Bridging The Fringes: What It’s Like Delivering Help During a Pandemic

UGM Mobile Mission

We never know what we are going to find when we jump inside our rescue vehicle and set out for the day. All we do know is that people always need help, and they need help now more than ever. 

A day as an Outreach Worker at Union Gospel Mission means that we are driving our Mobile Mission rescue van to hard-to-find areas in suburbs across the Lower Mainland, searching for people living with homelessness out on the fringes. Some are in desperate need.

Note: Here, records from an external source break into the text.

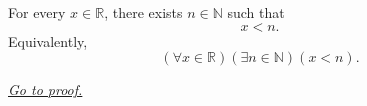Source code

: \begin{lemma}
\label{lem:integer-above-lemma}
For every $x\in\mathbb{R}$, there exists $n\in\mathbb{N}$ such that
\[
  x<n.
\]
Equivalently,
\[
  (\forall x\in\mathbb{R})(\exists n\in\mathbb{N})(x<n).
\]

\smallskip
\noindent
\hyperref[prf:integer-above-lemma]{\textit{Go to proof.}}
\end{lemma}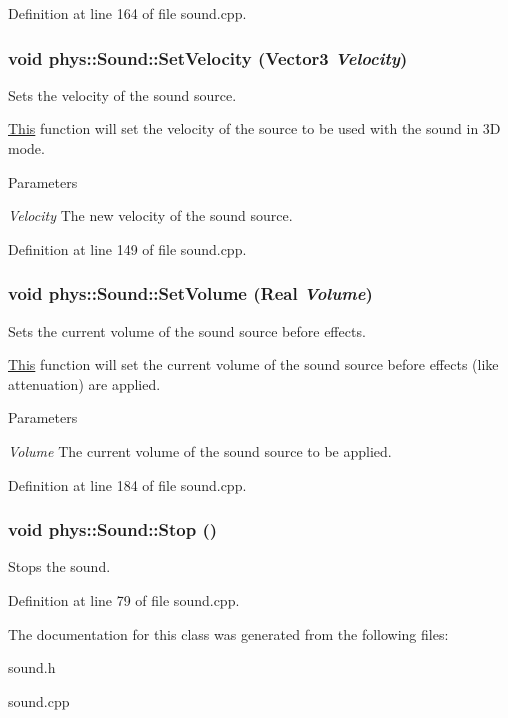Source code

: Definition at line 164 of file sound.cpp.

\hypertarget{classphys_1_1Sound_a673a0ab44fa32fdcd15180e813b7b02b}{
\subsubsection[{SetVelocity}]{\setlength{\rightskip}{0pt plus 5cm}void phys::Sound::SetVelocity ({\bf Vector3} {\em Velocity})}}
\label{dc/d2f/classphys_1_1Sound_a673a0ab44fa32fdcd15180e813b7b02b}


Sets the velocity of the sound source. 

\hyperlink{structThis}{This} function will set the velocity of the source to be used with the sound in 3D mode. 
\begin{DoxyParams}{Parameters}
\item[{\em Velocity}]The new velocity of the sound source. \end{DoxyParams}


Definition at line 149 of file sound.cpp.

\hypertarget{classphys_1_1Sound_a62438fb7916e1e7e9abe66722de83821}{
\subsubsection[{SetVolume}]{\setlength{\rightskip}{0pt plus 5cm}void phys::Sound::SetVolume ({\bf Real} {\em Volume})}}
\label{dc/d2f/classphys_1_1Sound_a62438fb7916e1e7e9abe66722de83821}


Sets the current volume of the sound source before effects. 

\hyperlink{structThis}{This} function will set the current volume of the sound source before effects (like attenuation) are applied. 
\begin{DoxyParams}{Parameters}
\item[{\em Volume}]The current volume of the sound source to be applied. \end{DoxyParams}


Definition at line 184 of file sound.cpp.

\hypertarget{classphys_1_1Sound_a662d760ec0e6214537b13810a8ac9955}{
\subsubsection[{Stop}]{\setlength{\rightskip}{0pt plus 5cm}void phys::Sound::Stop ()}}
\label{dc/d2f/classphys_1_1Sound_a662d760ec0e6214537b13810a8ac9955}
Stops the sound. 

Definition at line 79 of file sound.cpp.



The documentation for this class was generated from the following files:\begin{DoxyCompactItemize}
\item 
sound.h\item 
sound.cpp\end{DoxyCompactItemize}
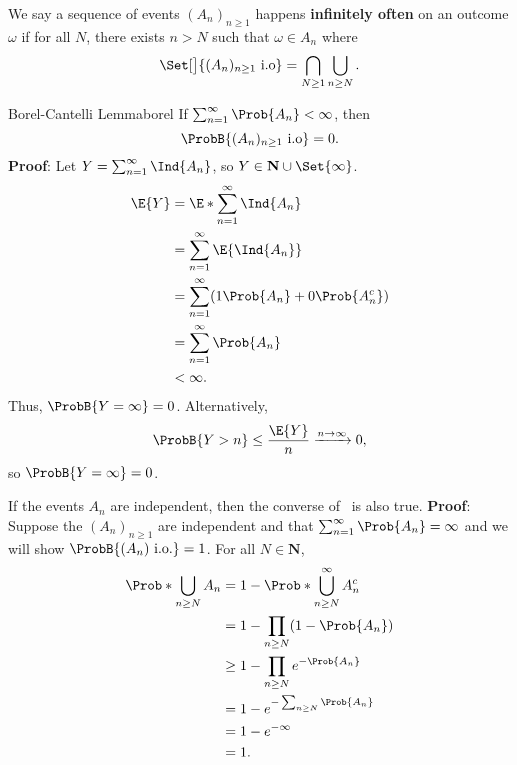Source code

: \begin{Definition}{}{}
    We say a sequence of events $ (A_n)_{n\ge 1} $
    happens \textbf{infinitely often}
    on an outcome $ \omega $ if
    for all $ N $, there exists $ n>N $ such that
    $ \omega\in A_n $ where
    \[ \Set[\big]{(A_n)_{n\ge 1}\text{ i.o}}=\bigcap_{N\ge 1}\bigcup_{n\ge N}. \]
\end{Definition}
\begin{Theorem}{Borel-Cantelli Lemma}{borel}
    If $ \sum_{n=1}^{\infty}\Prob{A_n}<\infty $, then
    \[ \ProbB{(A_n)_{n\ge 1}\text{ i.o}}=0. \]
    \tcblower{}
    \textbf{Proof}:
    Let $ Y=\sum_{n=1}^{\infty}\Ind{A_n} $, so $ Y\in\mathbf{N}\cup \Set{\infty} $.
    \begin{align*}
        \E{Y}
         & =\E*{\sum_{n=1}^{\infty}\Ind{A_n}}               \\
         & =\sum_{n=1}^{\infty}\E{\Ind{A_n}}                \\
         & =\sum_{n=1}^{\infty}(1 \Prob{A_n}+0\Prob{A_n^c}) \\
         & =\sum_{n=1}^{\infty}\Prob{A_n}                   \\
         & <\infty.
    \end{align*}
    Thus, $ \ProbB{Y=\infty}=0 $. Alternatively,
    \[ \ProbB{Y>n}\le \frac{\E{Y}}{n}\xrightarrow[]{n\to\infty}0, \]
    so $ \ProbB{Y=\infty}=0 $.
\end{Theorem}
\begin{Corollary}{}{}
    If the events $ A_n $ are independent, then the converse of~ is also true.
    \tcblower{}
    \textbf{Proof}: Suppose the $ (A_n)_{n\ge 1} $ are independent
    and that $ \sum_{n=1}^{\infty}\Prob{A_n}=\infty $ and we will show
    $ \ProbB{(A_n)\text{ i.o.}}=1 $.
    For all $ N\in\mathbf{N} $,
    \begin{align*}
        \Prob*{\bigcup_{n\ge N}A_n}
         & =1-\Prob*{\bigcup_{n\ge N}^{\infty}A_n^c} \\
         & =1-\prod_{n\ge N}(1-\Prob{A_n})           \\
         & \ge 1-\prod_{n\ge N}e^{-\Prob{A_n}}       \\
         & =1-e^{-\sum_{n\ge N}\Prob{A_n}}           \\
         & =1-e^{-\infty}                            \\
         & =1.
    \end{align*}
\end{Corollary}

Meeting people who are deeply struggling gives you a glimpse into another side of the human experience. It’s joyful, heartbreaking, exhausting and life-giving all at the same time. Nothing highlights this more than our first stop: 

Today on our route, with a van full of survival gear, food and practical supplies for people in need, we head underneath one of the busy bridges. There’s a few camps here – an initial few tents on a concrete slab underneath the bridge itself and a bigger established camp to the side of the bridge, deeper into the woods across some train tracks. There’s a group of people we’ve gotten to know well here and I’m excited to see them again. Their camp is far from resources and support. But they know it as ‘home.’

When we pull up and step out, the smell of dust and metal meets us. We find that the camp is a lot smaller than the last time we were there and a few people have moved out. 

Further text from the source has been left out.